This recipe came from an estate sale. I obtained it when I purchased the family collection from the Bilkers Estate in Cleburne, Texas in 1983.
- Contributed by Catsrecipes Y-Group
- 1 cup + 2 tablespoons soft butter
- ¾ cup + 2 tablespoons granulated sugar
- 4 eggs
- ½ cup milk
- 3 cups all purpose flour
- 2 teaspoons baking powder[
- ¼ cup + 1 tablespoon unsweetened cocoa powder
- ¼ cup + 1 tablespoon powdered sugar
- additional powdered sugar
- Grease two small bundt pans.
- Sprinkle with fine breadcrumbs.
- Preheat oven to 400°F.
- Cream butter and sugar in a large bowl until pale and fluffy.

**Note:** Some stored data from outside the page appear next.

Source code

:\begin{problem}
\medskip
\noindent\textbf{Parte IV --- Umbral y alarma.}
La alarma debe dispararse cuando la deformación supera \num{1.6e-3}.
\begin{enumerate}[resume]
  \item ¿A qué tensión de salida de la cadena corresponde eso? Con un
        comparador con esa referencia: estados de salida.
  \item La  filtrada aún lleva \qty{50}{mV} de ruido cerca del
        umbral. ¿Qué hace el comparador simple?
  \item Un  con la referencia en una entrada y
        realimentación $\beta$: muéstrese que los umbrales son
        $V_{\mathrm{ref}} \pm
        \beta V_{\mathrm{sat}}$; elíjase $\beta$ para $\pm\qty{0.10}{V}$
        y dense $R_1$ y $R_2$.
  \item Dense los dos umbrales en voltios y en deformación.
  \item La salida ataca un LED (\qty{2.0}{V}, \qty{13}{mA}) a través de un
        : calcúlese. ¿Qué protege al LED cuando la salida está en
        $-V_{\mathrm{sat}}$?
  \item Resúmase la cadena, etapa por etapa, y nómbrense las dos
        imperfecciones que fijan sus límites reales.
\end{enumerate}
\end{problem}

- Beat in eggs one at a time then stir in milk.
- Sift flour with baking powder then carefully fold into creamed mixture.
- Divide batter into 2 equal portions.
- Divide 1 portion between prepared pans.
- Sift cocoa and powdered sugar together and fold into remaining portion.
- Divide chocolate portion between both pans.
- Lightly blend both mixtures in pans by swirling carefully with a skewer or knife.
- Bake 1 hour then remove cakes from pans and cool on a rack.
- Sift additional powdered sugar over cooled cakes.